*TASK DETAILS*
Where a record contains a picture, omit it; otherwise reproduce the listing exactly.

== Segment start ==

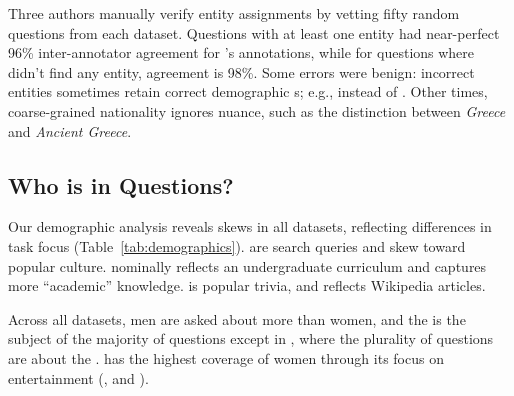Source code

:\label{entity-linking-procedure}



\label{entity-linking-validation}

Three authors manually verify entity assignments by vetting fifty random questions from each dataset. Questions with at least one entity had near-perfect 96\% inter-annotator agreement for 's annotations, while for questions where  didn't find any entity, agreement is 98\%. Some errors were benign: incorrect entities sometimes retain correct demographic \demorow{}s; e.g.,  instead of . Other times, coarse-grained nationality ignores nuance, such as the distinction between \emph{Greece} and \emph{Ancient Greece}.

\subsection{Who is in Questions?}
\label{sec:distribution}

Our demographic analysis reveals skews in all datasets, reflecting differences in task focus (Table~\ref{tab:demographics}).
\nq{} are search queries and skew toward popular culture.
\qb{} nominally reflects an undergraduate curriculum and captures more ``academic'' knowledge.
\triviaqa{} is popular trivia, and \squad{} reflects Wikipedia articles.

Across all datasets, men are asked about more than women, and the  is the subject of the majority of questions except in \triviaqa{}, where the plurality of questions are about the .
\nq{} has the highest coverage of women through its focus on entertainment (\film{}, \music{} and \sports{}).
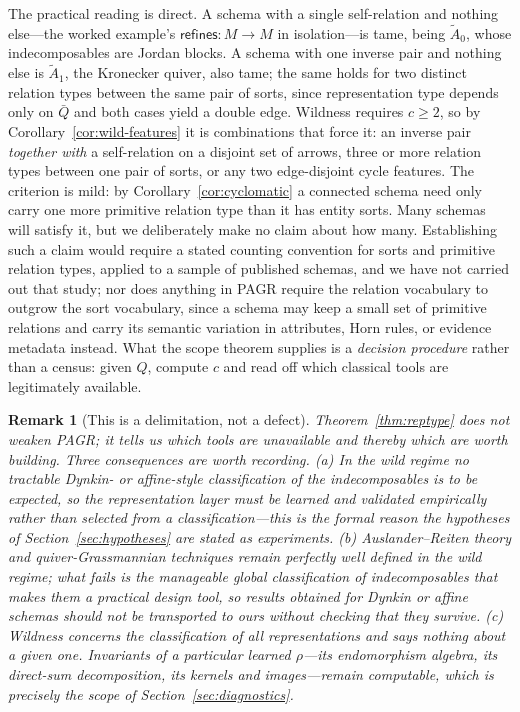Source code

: \documentclass[11pt]{article}
\newtheorem{remark}[definition]{Remark}
\begin{document}
The practical reading is direct. A schema with a single self-relation and nothing else---the worked example's $\mathsf{refines}:M\to M$ in isolation---is tame, being $\tilde A_0$, whose indecomposables are Jordan blocks. A schema with one inverse pair and nothing else is $\tilde A_1$, the Kronecker quiver, also tame; the same holds for two distinct relation types between the same pair of sorts, since representation type depends only on $\bar Q$ and both cases yield a double edge. Wildness requires $c\ge2$, so by Corollary~\ref{cor:wild-features} it is combinations that force it: an inverse pair \emph{together with} a self-relation on a disjoint set of arrows, three or more relation types between one pair of sorts, or any two edge-disjoint cycle features. The criterion is mild: by Corollary~\ref{cor:cyclomatic} a connected schema need only carry one more primitive relation type than it has entity sorts. Many schemas will satisfy it, but we deliberately make no claim about how many. Establishing such a claim would require a stated counting convention for sorts and primitive relation types, applied to a sample of published schemas, and we have not carried out that study; nor does anything in PAGR require the relation vocabulary to outgrow the sort vocabulary, since a schema may keep a small set of primitive relations and carry its semantic variation in attributes, Horn rules, or evidence metadata instead. What the scope theorem supplies is a \emph{decision procedure} rather than a census: given $Q$, compute $c$ and read off which classical tools are legitimately available.

\begin{remark}[This is a delimitation, not a defect]
\label{rem:wild-scope}
Theorem~\ref{thm:reptype} does not weaken PAGR; it tells us which tools are unavailable and thereby which are worth building. Three consequences are worth recording. \emph{(a)} In the wild regime no tractable Dynkin- or affine-style classification of the indecomposables is to be expected, so the representation layer must be learned and validated empirically rather than selected from a classification---this is the formal reason the hypotheses of Section~\ref{sec:hypotheses} are stated as experiments. \emph{(b)} Auslander--Reiten theory and quiver-Grassmannian techniques remain perfectly well defined in the wild regime; what fails is the manageable global classification of indecomposables that makes them a practical design tool, so results obtained for Dynkin or affine schemas should not be transported to ours without checking that they survive. \emph{(c)} Wildness concerns the classification of \emph{all} representations and says nothing about a given one. Invariants of a particular learned $\rho$---its endomorphism algebra, its direct-sum decomposition, its kernels and images---remain computable, which is precisely the scope of Section~\ref{sec:diagnostics}.
\end{remark}
\end{document}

== Segment end ==

*OUTPUT OF THE TASK*
Source code

:\label{entity-linking-procedure}



\label{entity-linking-validation}

Three authors manually verify entity assignments by vetting fifty random questions from each dataset. Questions with at least one entity had near-perfect 96\% inter-annotator agreement for 's annotations, while for questions where  didn't find any entity, agreement is 98\%. Some errors were benign: incorrect entities sometimes retain correct demographic \demorow{}s; e.g.,  instead of . Other times, coarse-grained nationality ignores nuance, such as the distinction between \emph{Greece} and \emph{Ancient Greece}.

\subsection{Who is in Questions?}
\label{sec:distribution}

Our demographic analysis reveals skews in all datasets, reflecting differences in task focus (Table~\ref{tab:demographics}).
\nq{} are search queries and skew toward popular culture.
\qb{} nominally reflects an undergraduate curriculum and captures more ``academic'' knowledge.
\triviaqa{} is popular trivia, and \squad{} reflects Wikipedia articles.

Across all datasets, men are asked about more than women, and the  is the subject of the majority of questions except in \triviaqa{}, where the plurality of questions are about the .
\nq{} has the highest coverage of women through its focus on entertainment (\film{}, \music{} and \sports{}).
Source code

: \documentclass[11pt]{article}
\newtheorem{remark}[definition]{Remark}
\begin{document}
The practical reading is direct. A schema with a single self-relation and nothing else---the worked example's $\mathsf{refines}:M\to M$ in isolation---is tame, being $\tilde A_0$, whose indecomposables are Jordan blocks. A schema with one inverse pair and nothing else is $\tilde A_1$, the Kronecker quiver, also tame; the same holds for two distinct relation types between the same pair of sorts, since representation type depends only on $\bar Q$ and both cases yield a double edge. Wildness requires $c\ge2$, so by Corollary~\ref{cor:wild-features} it is combinations that force it: an inverse pair \emph{together with} a self-relation on a disjoint set of arrows, three or more relation types between one pair of sorts, or any two edge-disjoint cycle features. The criterion is mild: by Corollary~\ref{cor:cyclomatic} a connected schema need only carry one more primitive relation type than it has entity sorts. Many schemas will satisfy it, but we deliberately make no claim about how many. Establishing such a claim would require a stated counting convention for sorts and primitive relation types, applied to a sample of published schemas, and we have not carried out that study; nor does anything in PAGR require the relation vocabulary to outgrow the sort vocabulary, since a schema may keep a small set of primitive relations and carry its semantic variation in attributes, Horn rules, or evidence metadata instead. What the scope theorem supplies is a \emph{decision procedure} rather than a census: given $Q$, compute $c$ and read off which classical tools are legitimately available.

\begin{remark}[This is a delimitation, not a defect]
\label{rem:wild-scope}
Theorem~\ref{thm:reptype} does not weaken PAGR; it tells us which tools are unavailable and thereby which are worth building. Three consequences are worth recording. \emph{(a)} In the wild regime no tractable Dynkin- or affine-style classification of the indecomposables is to be expected, so the representation layer must be learned and validated empirically rather than selected from a classification---this is the formal reason the hypotheses of Section~\ref{sec:hypotheses} are stated as experiments. \emph{(b)} Auslander--Reiten theory and quiver-Grassmannian techniques remain perfectly well defined in the wild regime; what fails is the manageable global classification of indecomposables that makes them a practical design tool, so results obtained for Dynkin or affine schemas should not be transported to ours without checking that they survive. \emph{(c)} Wildness concerns the classification of \emph{all} representations and says nothing about a given one. Invariants of a particular learned $\rho$---its endomorphism algebra, its direct-sum decomposition, its kernels and images---remain computable, which is precisely the scope of Section~\ref{sec:diagnostics}.
\end{remark}
\end{document}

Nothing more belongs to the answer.